A method for driving an antiferroelectric liquid crystal element, characterized in that it is kept constant at any value of z or more. 2. The frame frequency is preferably 60 HZ
2. The method for driving an antiferroelectric liquid crystal element according to claim 1, wherein the value is made constant by any one of the above values. 3. The liquid crystal panel temperature is detected, and the number of pulses in the selection period is switched according to the temperature. The selection period is t = Duty / f, where t is the selection period, Duty ratio is Duty, and the frame frequency is f.

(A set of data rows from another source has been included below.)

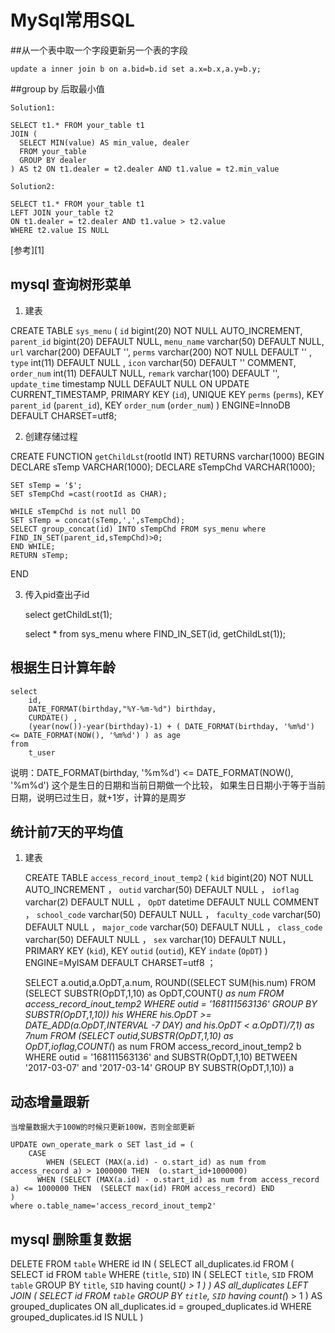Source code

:MySql常用SQL
====

##从一个表中取一个字段更新另一个表的字段 

    update a inner join b on a.bid=b.id set a.x=b.x,a.y=b.y;

##group by 后取最小值 

    Solution1:
    
    SELECT t1.* FROM your_table t1
    JOIN (
      SELECT MIN(value) AS min_value, dealer
      FROM your_table 
      GROUP BY dealer
    ) AS t2 ON t1.dealer = t2.dealer AND t1.value = t2.min_value
    
    Solution2:
    
    SELECT t1.* FROM your_table t1
    LEFT JOIN your_table t2
    ON t1.dealer = t2.dealer AND t1.value > t2.value
    WHERE t2.value IS NULL

[参考][1]

## mysql 查询树形菜单 ##

 1. 建表

CREATE TABLE `sys_menu` (
  `id` bigint(20) NOT NULL AUTO_INCREMENT,
  `parent_id` bigint(20) DEFAULT NULL,
  `menu_name` varchar(50) DEFAULT NULL,
  `url` varchar(200) DEFAULT '',
  `perms` varchar(200) NOT NULL DEFAULT '' ,
  `type` int(11) DEFAULT NULL ,
  `icon` varchar(50) DEFAULT '' COMMENT,
  `order_num` int(11) DEFAULT NULL,
  `remark` varchar(100) DEFAULT '',
  `update_time` timestamp NULL DEFAULT NULL ON UPDATE CURRENT_TIMESTAMP,
  PRIMARY KEY (`id`),
  UNIQUE KEY `perms` (`perms`),
  KEY `parent_id` (`parent_id`),
  KEY `order_num` (`order_num`)
) ENGINE=InnoDB DEFAULT CHARSET=utf8;

 

 2. 创建存储过程

CREATE FUNCTION `getChildLst`(rootId INT)
	RETURNS varchar(1000)
BEGIN
	DECLARE sTemp VARCHAR(1000);
	DECLARE sTempChd VARCHAR(1000);

	SET sTemp = '$';
	SET sTempChd =cast(rootId as CHAR);

	WHILE sTempChd is not null DO
	SET sTemp = concat(sTemp,',',sTempChd);
	SELECT group_concat(id) INTO sTempChd FROM sys_menu where FIND_IN_SET(parent_id,sTempChd)>0;
	END WHILE;
	RETURN sTemp;
END


3. 传入pid查出子id

    select getChildLst(1);
    
    select * from sys_menu 
       where FIND_IN_SET(id, getChildLst(1));


## 根据生日计算年龄 ##

    select
    	id,
    	DATE_FORMAT(birthday,"%Y-%m-%d") birthday,
    	CURDATE() ,
    	(year(now())-year(birthday)-1) + ( DATE_FORMAT(birthday, '%m%d') <= DATE_FORMAT(NOW(), '%m%d') ) as age
    from
    	t_user 

说明：DATE_FORMAT(birthday, '%m%d') <= DATE_FORMAT(NOW(), '%m%d')
      这个是生日的日期和当前日期做一个比较，
      如果生日日期小于等于当前日期，说明已过生日，就+1岁，计算的是周岁


## 统计前7天的平均值 ##

 1. 建表

    CREATE TABLE `access_record_inout_temp2` (
      `kid` bigint(20) NOT NULL AUTO_INCREMENT ，
      `outid` varchar(50) DEFAULT NULL ，
      `ioflag` varchar(2) DEFAULT NULL ，
      `OpDT` datetime DEFAULT NULL COMMENT ，
      `school_code` varchar(50) DEFAULT NULL ，
      `faculty_code` varchar(50) DEFAULT NULL ，
      `major_code` varchar(50) DEFAULT NULL ，
      `class_code` varchar(50) DEFAULT NULL ，
      `sex` varchar(10) DEFAULT NULL，
      PRIMARY KEY (`kid`),
      KEY `outid` (`outid`),
      KEY `indate` (`OpDT`)
    ) ENGINE=MyISAM DEFAULT CHARSET=utf8 ；


    SELECT a.outid,a.OpDT,a.num,
    	ROUND((SELECT SUM(his.num) 
    	 FROM (SELECT SUBSTR(OpDT,1,10) as OpDT,COUNT(*) as num
    				FROM access_record_inout_temp2
    				WHERE outid = '168111563136' 
    				GROUP BY SUBSTR(OpDT,1,10)) his
       WHERE his.OpDT >= DATE_ADD(a.OpDT,INTERVAL -7 DAY) and his.OpDT < a.OpDT)/7,1) as 7num 
    FROM
    (SELECT
    	outid,SUBSTR(OpDT,1,10) as OpDT,ioflag,COUNT(*) as num
    FROM access_record_inout_temp2 b
    WHERE outid = '168111563136' and SUBSTR(OpDT,1,10) BETWEEN '2017-03-07' and '2017-03-14'
    GROUP BY SUBSTR(OpDT,1,10)) a
	
## 动态增量跟新 ##
	当增量数据大于100W的时候只更新100W，否则全部更新

	UPDATE own_operate_mark o SET last_id = (
		CASE 
			WHEN (SELECT (MAX(a.id) - o.start_id) as num from access_record a) > 1000000 THEN  (o.start_id+1000000)
		  WHEN (SELECT (MAX(a.id) - o.start_id) as num from access_record a) <= 1000000 THEN  (SELECT max(id) FROM access_record) END
	)
	where o.table_name='access_record_inout_temp2'

## mysql 删除重复数据 ## 

DELETE FROM `table` WHERE id IN (
  SELECT all_duplicates.id FROM (
    SELECT id FROM `table` WHERE (`title`, `SID`) IN (
      SELECT `title`, `SID` FROM `table` GROUP BY `title`, `SID` having count(*) > 1
    )
  ) AS all_duplicates 
  LEFT JOIN (
    SELECT id FROM `table` GROUP BY `title`, `SID` having count(*) > 1
  ) AS grouped_duplicates 
  ON all_duplicates.id = grouped_duplicates.id 
  WHERE grouped_duplicates.id IS NULL
)	
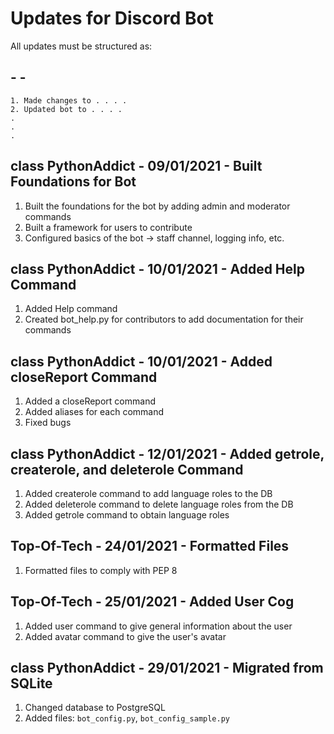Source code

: # Updates for Discord Bot
 All updates must be structured as:
 ## <User> - <Date> - <Short Description>
 	1. Made changes to . . . .
 	2. Updated bot to . . . .
 	.
 	.
 	.
## class PythonAddict - 09/01/2021 - Built Foundations for Bot
1. Built the foundations for the bot by adding admin and moderator commands
2. Built a framework for users to contribute
3. Configured basics of the bot -> staff channel, logging info, etc.

## class PythonAddict - 10/01/2021 - Added Help Command
1. Added Help command
2. Created bot_help.py for contributors to add documentation for their commands

## class PythonAddict - 10/01/2021 - Added closeReport Command
1. Added a closeReport command
2. Added aliases for each command
3. Fixed bugs

## class PythonAddict - 12/01/2021 - Added getrole, createrole, and deleterole Command
1. Added createrole command to add language roles to the DB
2. Added deleterole command to delete language roles from the DB
3. Added getrole command to obtain language roles

## Top-Of-Tech - 24/01/2021 - Formatted Files
1. Formatted files to comply with PEP 8

## Top-Of-Tech - 25/01/2021 - Added User Cog
1. Added user command to give general information about the user
2. Added avatar command to give the user's avatar

## class PythonAddict - 29/01/2021 - Migrated from SQLite
1. Changed database to PostgreSQL
2. Added files: `bot_config.py`, `bot_config_sample.py`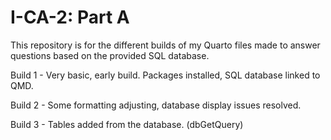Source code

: # I-CA-2: Part A
This repository is for the different builds of my Quarto files made to answer questions based on the provided SQL database.

Build 1 - Very basic, early build. Packages installed, SQL database linked to QMD.

Build 2 - Some formatting adjusting, database display issues resolved.

Build 3 - Tables added from the database. (dbGetQuery)
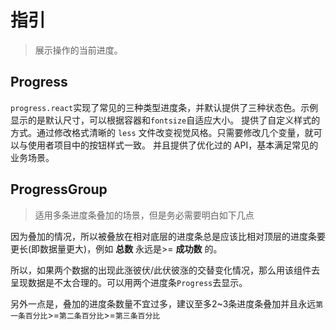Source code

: # 指引

> 展示操作的当前进度。

## Progress

`progress.react`实现了常见的三种类型进度条，并默认提供了三种状态色。示例显示的是默认尺寸，可以根据容器和`fontsize`自适应大小。
提供了自定义样式的方式。通过修改格式清晰的 `less` 文件改变视觉风格。只需要修改几个变量，就可以与使用者项目中的按钮样式一致。
并且提供了优化过的 API，基本满足常见的业务场景。

## ProgressGroup

> 适用多条进度条叠加的场景，但是务必需要明白如下几点

因为叠加的情况，所以被叠放在相对底层的进度条总是应该比相对顶层的进度条要更长(即数据量更大)，例如 **总数** 永远是>= **成功数** 的。

所以，如果两个数据的出现此涨彼伏/此伏彼涨的交替变化情况，那么用该组件去呈现数据是不太合理的。可以用两个进度条`Progress`去显示。

另外一点是，叠加的进度条数量不宜过多，建议至多2~3条进度条叠加并且永远`第一条百分比`>=`第二条百分比`>=`第三条百分比`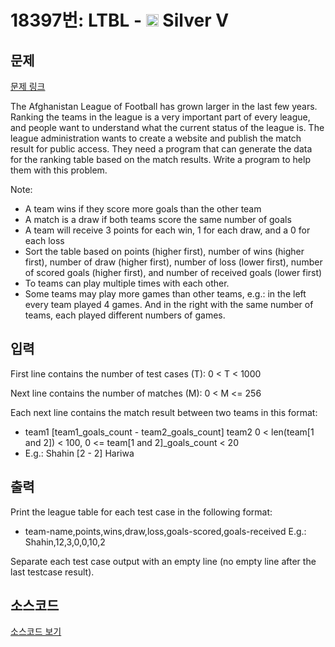 # 18397번: LTBL - <img src="https://static.solved.ac/tier_small/6.svg" style="height:20px" /> Silver V

<!-- performance -->

<!-- 문제 제출 후 깃허브에 푸시를 했을 때 제출한 코드의 성능이 입력될 공간입니다.-->

<!-- end -->

## 문제

[문제 링크](https://boj.kr/18397)


<p>The Afghanistan League of Football has grown larger in the last few years. Ranking the teams in the league is a very important part of every league, and people want to understand what the current status of the league is. The league administration wants to create a website and publish the match result for public access. They need a program that can generate the data for the ranking table based on the match results. Write a program to help them with this problem.</p>

<p>Note:</p>

<ul>
<li>A team wins if they score more goals than the other team</li>
<li>A match is a draw if both teams score the same number of goals</li>
<li>A team will receive 3 points for each win, 1 for each draw, and a 0 for each loss</li>
<li>Sort the table based on points (higher first), number of wins (higher first), number of draw (higher first), number of loss (lower first), number of scored goals (higher first), and number of received goals (lower first)</li>
<li>To teams can play multiple times with each other.</li>
<li>Some teams may play more games than other teams, e.g.: in the left every team played 4 games. And in the right with the same number of teams, each played different numbers of games.</li>
</ul>



## 입력


<p>First line contains the number of test cases (T): 0 &lt; T &lt; 1000</p>

<p>Next line contains the number of matches (M): 0 &lt; M &lt;= 256</p>

<p>Each next line contains the match result between two teams in this format:</p>

<ul>
<li>team1 [team1_goals_count - team2_goals_count] team2 0 &lt; len(team[1 and 2]) &lt; 100, 0 &lt;= team[1 and 2]_goals_count &lt; 20</li>
<li>E.g.: Shahin [2 - 2] Hariwa</li>
</ul>



## 출력


<p>Print the league table for each test case in the following format:</p>

<ul>
<li>team-name,points,wins,draw,loss,goals-scored,goals-received E.g.: Shahin,12,3,0,0,10,2</li>
</ul>

<p>Separate each test case output with an empty line (no empty line after the last testcase result).</p>



## 소스코드

[소스코드 보기](LTBL.cpp)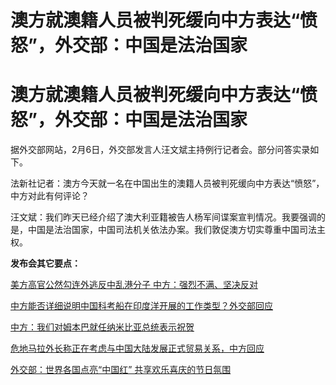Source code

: # 澳方就澳籍人员被判死缓向中方表达“愤怒”，外交部：中国是法治国家

# 澳方就澳籍人员被判死缓向中方表达“愤怒”，外交部：中国是法治国家

据外交部网站，2月6日，外交部发言人汪文斌主持例行记者会。部分问答实录如下。

法新社记者：澳方今天就一名在中国出生的澳籍人员被判死缓向中方表达“愤怒”，中方对此有何评论？

汪文斌：我们昨天已经介绍了澳大利亚籍被告人杨军间谍案宣判情况。我要强调的是，中国是法治国家，中国司法机关依法办案。我们敦促澳方切实尊重中国司法主权。

**发布会其它要点：**

[美方高官公然勾连外逃反中乱港分子 中方：强烈不满、坚决反对](https://news.qq.com/rain/a/20240206A05BRB00)

[中方能否详细说明中国科考船在印度洋开展的工作类型？外交部回应](https://news.qq.com/rain/a/20240206A0594100)

[中方：我们对姆本巴就任纳米比亚总统表示祝贺](https://news.qq.com/rain/a/20240206A0593Y00)

[危地马拉外长称正在考虑与中国大陆发展正式贸易关系，中方回应](https://news.qq.com/rain/a/20240206A05AGW00)

[外交部：世界各国点亮“中国红” 共享欢乐喜庆的节日氛围](https://news.qq.com/rain/a/20240206A05HZD00)

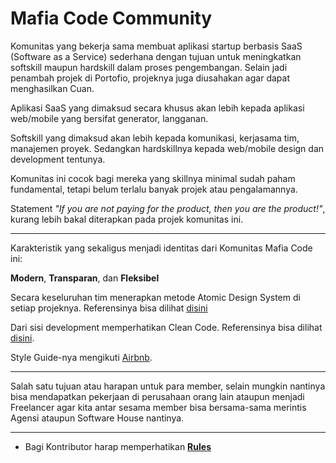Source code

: # Mafia Code Community 

Komunitas yang bekerja sama membuat aplikasi startup berbasis SaaS (Software as a Service) sederhana dengan tujuan untuk meningkatkan softskill maupun hardskill dalam proses pengembangan. 
Selain jadi penambah projek di Portofio, projeknya juga diusahakan agar dapat menghasilkan Cuan.

Aplikasi SaaS yang dimaksud secara khusus akan lebih kepada aplikasi web/mobile yang bersifat generator, langganan.

Softskill yang dimaksud akan lebih kepada komunikasi, kerjasama tim, manajemen proyek. Sedangkan hardskillnya kepada web/mobile design dan development tentunya.

Komunitas ini cocok bagi mereka yang skillnya minimal sudah paham fundamental, tetapi belum terlalu banyak projek atau pengalamannya.

Statement *"If you are not paying for the product, then you are the product!"*, kurang lebih bakal diterapkan pada projek komunitas ini.

----


Karakteristik yang sekaligus menjadi identitas dari Komunitas Mafia Code ini:

**Modern**, **Transparan**, dan **Fleksibel**

Secara keseluruhan tim menerapkan metode Atomic Design System di setiap projeknya. Referensinya bisa dilihat [disini](https://arddhanaaa.medium.com/atomic-design-1821f67c83f)


Dari sisi development memperhatikan Clean Code. Referensinya bisa dilihat [disini](https://medium.com/@muhammadardivan/mengenal-clean-code-lebih-dekat-7d670413084b).

Style Guide-nya mengikuti [Airbnb](https://github.com/airbnb/javascript).

---- 

Salah satu tujuan atau harapan untuk para member, selain mungkin nantinya bisa mendapatkan pekerjaan di perusahaan orang lain ataupun menjadi Freelancer agar kita antar sesama member bisa bersama-sama merintis Agensi ataupun Software House nantinya.

----

* Bagi Kontributor harap memperhatikan **[Rules](https://github.com/Mafia-Code-Community/.github/blob/main/profile/CONTRIBUTING.md)**
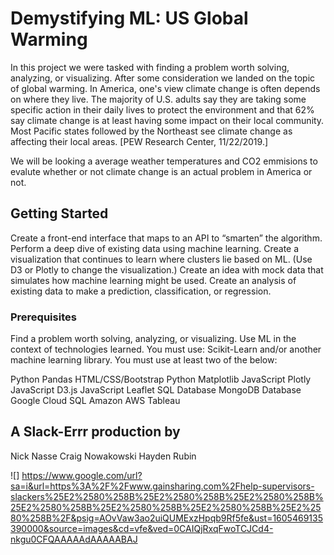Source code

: #  Demystifying ML: US Global Warming
 
In this project we were tasked with finding a problem worth solving, analyzing, or visualizing. After some consideration we landed on the topic of global warming. In America, one's view climate change is often depends on where they live. The majority of U.S. adults say they are taking some specific action in their daily lives to protect the environment and that 62% say climate change is at least having some impact on their local community. Most Pacific states followed by the Northeast see climate change as affecting their local areas.  [PEW Research Center, 11/22/2019.]

We will be looking a average weather temperatures and CO2 emmisions to evalute whether or not climate change is an actual problem in America or not. 


## Getting Started
Create a front-end interface that maps to an API to “smarten” the algorithm.
Perform a deep dive of existing data using machine learning.
Create a visualization that continues to learn where clusters lie based on ML.
(Use D3 or Plotly to change the visualization.)
Create an idea with mock data that simulates how machine learning might be used.
Create an analysis of existing data to make a prediction, classification, or regression.
 
 
### Prerequisites

 Find a problem worth solving, analyzing, or visualizing.
 Use ML in the context of technologies learned.
 You must use: Scikit-Learn and/or another machine learning library.
 You must use at least two of the below:
 
Python Pandas 
HTML/CSS/Bootstrap 
Python Matplotlib 
JavaScript Plotly
JavaScript D3.js
JavaScript Leaflet 
SQL Database 
MongoDB Database
Google Cloud SQL 
Amazon AWS 
Tableau

## A Slack-Errr production by 
Nick Nasse
Craig Nowakowski
Hayden Rubin

![] https://www.google.com/url?sa=i&url=https%3A%2F%2Fwww.gainsharing.com%2Fhelp-supervisors-slackers%25E2%2580%258B%25E2%2580%258B%25E2%2580%258B%25E2%2580%258B%25E2%2580%258B%25E2%2580%258B%25E2%2580%258B%2F&psig=AOvVaw3ao2uiQUMExzHpqb9Rf5fe&ust=1605469135390000&source=images&cd=vfe&ved=0CAIQjRxqFwoTCJCd4-nkgu0CFQAAAAAdAAAAABAJ

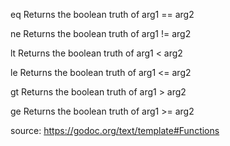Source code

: eq
Returns the boolean truth of arg1 == arg2

ne
Returns the boolean truth of arg1 != arg2

lt
Returns the boolean truth of arg1 < arg2

le
Returns the boolean truth of arg1 <= arg2

gt
Returns the boolean truth of arg1 > arg2

ge
Returns the boolean truth of arg1 >= arg2


source:
https://godoc.org/text/template#Functions

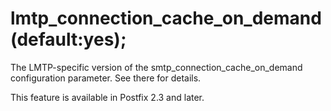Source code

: # lmtp_connection_cache_on_demand (default:yes); 

 The LMTP-specific version of the smtp_connection_cache_on_demand
configuration parameter.  See there for details. 

 This feature is available in Postfix 2.3 and later. 


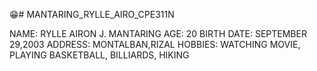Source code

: 😁# MANTARING_RYLLE_AIRO_CPE311N

NAME: RYLLE AIRON J. MANTARING
AGE: 20
BIRTH DATE: SEPTEMBER 29,2003
ADDRESS: MONTALBAN,RIZAL
HOBBIES: WATCHING MOVIE, PLAYING BASKETBALL, BILLIARDS, HIKING

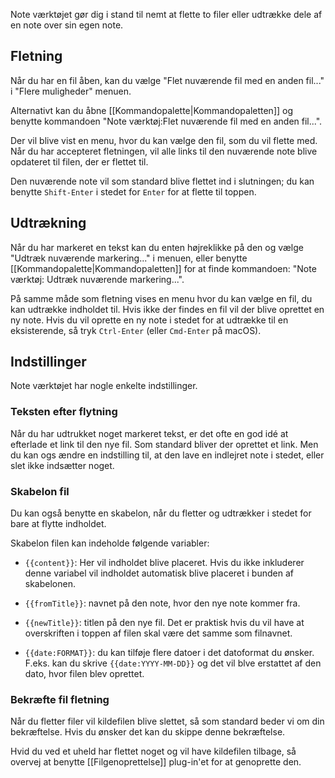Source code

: Note værktøjet gør dig i stand til nemt at flette to filer eller udtrække dele af en note over sin egen note.

## Fletning
Når du har en fil åben, kan du vælge "Flet nuværende fil med en anden fil..." i "Flere muligheder" menuen.

Alternativt kan du åbne [[Kommandopalette|Kommandopaletten]] og benytte kommandoen "Note værktøj:Flet nuværende fil med en anden fil...".

Der vil blive vist en menu, hvor du kan vælge den fil, som du vil flette med. Når du har accepteret fletningen, vil alle links til den nuværende note blive opdateret til filen, der er flettet til.

Den nuværende note vil som standard blive flettet ind i slutningen; du kan benytte `Shift-Enter` i stedet for `Enter` for at flette til toppen.  

## Udtrækning
Når du har markeret en tekst kan du enten højreklikke på den og vælge "Udtræk nuværende markering..." i menuen, eller benytte [[Kommandopalette|Kommandopaletten]] for at finde kommandoen: "Note værktøj: Udtræk nuværende markering...".
  
På samme måde som fletning vises en menu hvor du kan vælge en fil, du kan udtrække indholdet til. Hvis ikke der findes en fil vil der blive oprettet en ny note. Hvis du vil oprette en ny note i stedet for at udtrække til en eksisterende, så tryk `Ctrl-Enter` (eller `Cmd-Enter` på macOS).

## Indstillinger
Note værktøjet har nogle enkelte indstillinger.

### Teksten efter flytning
Når du har udtrukket noget markeret tekst, er det ofte en god idé at efterlade et link til den nye fil. Som standard bliver der oprettet et link. Men du kan ogs ændre en indstilling til, at den lave en indlejret note i stedet, eller slet ikke indsætter noget.

### Skabelon fil
Du kan også benytte en skabelon, når du fletter og udtrækker i stedet for bare at flytte indholdet. 

Skabelon filen kan indeholde følgende variabler:

- `{{content}}`: Her vil indholdet blive placeret. Hvis du ikke inkluderer denne variabel vil indholdet automatisk blive placeret i bunden af skabelonen.

- `{{fromTitle}}`: navnet på den note, hvor den nye note kommer fra.

- `{{newTitle}}`: titlen på den nye fil. Det er praktisk hvis du vil have at overskriften i toppen af filen skal være det samme som filnavnet.

- `{{date:FORMAT}}`: du kan tilføje flere datoer i det datoformat du ønsker.  F.eks. kan du skrive `{{date:YYYY-MM-DD}}` og det vil blve erstattet af den dato, hvor filen blev oprettet.  

### Bekræfte fil fletning
Når du fletter filer vil kildefilen blive slettet, så som standard beder vi om din bekræftelse. Hvis du ønsker det kan du skippe denne bekræftelse.

Hvid du ved et uheld har flettet noget og vil have kildefilen tilbage, så overvej at benytte [[Filgenoprettelse]] plug-in'et for at genoprette den.
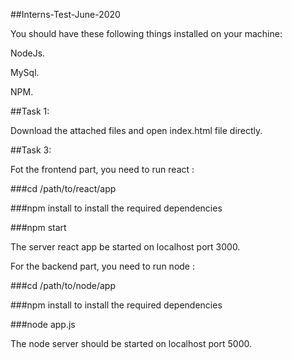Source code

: ##Interns-Test-June-2020

You should have these following things installed on your machine:

NodeJs.

MySql.

NPM.


##Task 1:

Download the attached files and open index.html file directly.


##Task 3:

Fot the frontend part, you need to run react :


###cd /path/to/react/app

###npm install
to install the required dependencies

###npm start


The server react app be started on localhost port 3000.


For the backend part, you need to run node :


###cd /path/to/node/app

###npm install
to install the required dependencies

###node app.js


The node server should be started on localhost port 5000.
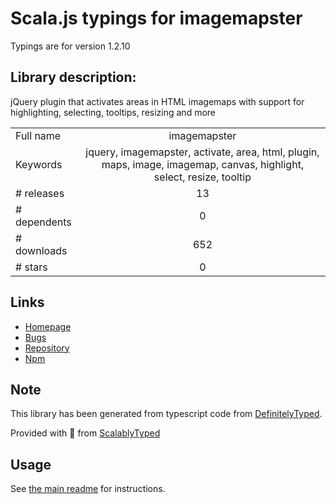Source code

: 
# Scala.js typings for imagemapster

Typings are for version 1.2.10

## Library description:
jQuery plugin that activates areas in HTML imagemaps with support for highlighting, selecting, tooltips, resizing and more

|                    |                 |
| ------------------ | :-------------: |
| Full name          | imagemapster |
| Keywords           | jquery, imagemapster, activate, area, html, plugin, maps, image, imagemap, canvas, highlight, select, resize, tooltip |
| # releases         | 13 |
| # dependents       | 0 |
| # downloads        | 652 |
| # stars            | 0 |

## Links
- [Homepage](https://github.com/jamietre/ImageMapster/)
- [Bugs](https://github.com/jamietre/ImageMapster/issues)
- [Repository](https://github.com/jamietre/ImageMapster)
- [Npm](https://www.npmjs.com/package/imagemapster)
    


## Note
This library has been generated from typescript code from [DefinitelyTyped](https://definitelytyped.org).

Provided with :purple_heart: from [ScalablyTyped](https://github.com/oyvindberg/ScalablyTyped)

## Usage
See [the main readme](../../readme.md) for instructions.


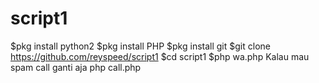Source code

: # script1
$pkg install python2
$pkg install PHP
$pkg install git
$git clone https://github.com/reyspeed/script1
$cd script1
$php wa.php
Kalau mau spam call ganti aja php call.php
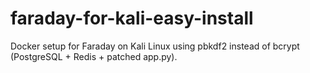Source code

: # faraday-for-kali-easy-install
 Docker setup for Faraday on Kali Linux using pbkdf2 instead of bcrypt (PostgreSQL + Redis +     patched app.py).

The method for driving an antiferroelectric liquid crystal element according to claim 1 or 2, wherein the display is performed so that the value represented is constant. 4. The pulse width of the pulse synchronized with the signal according to the brightness of the display in the pulse of the selection period depending on the temperature is made to be the same as the optimum pulse width of the antiferroelectric liquid crystal at that temperature, and the remaining time is set. 4. The method for driving an antiferroelectric liquid crystal element according to claim 3, wherein is set as a pause period of a signal irrelevant to the brightness of the display.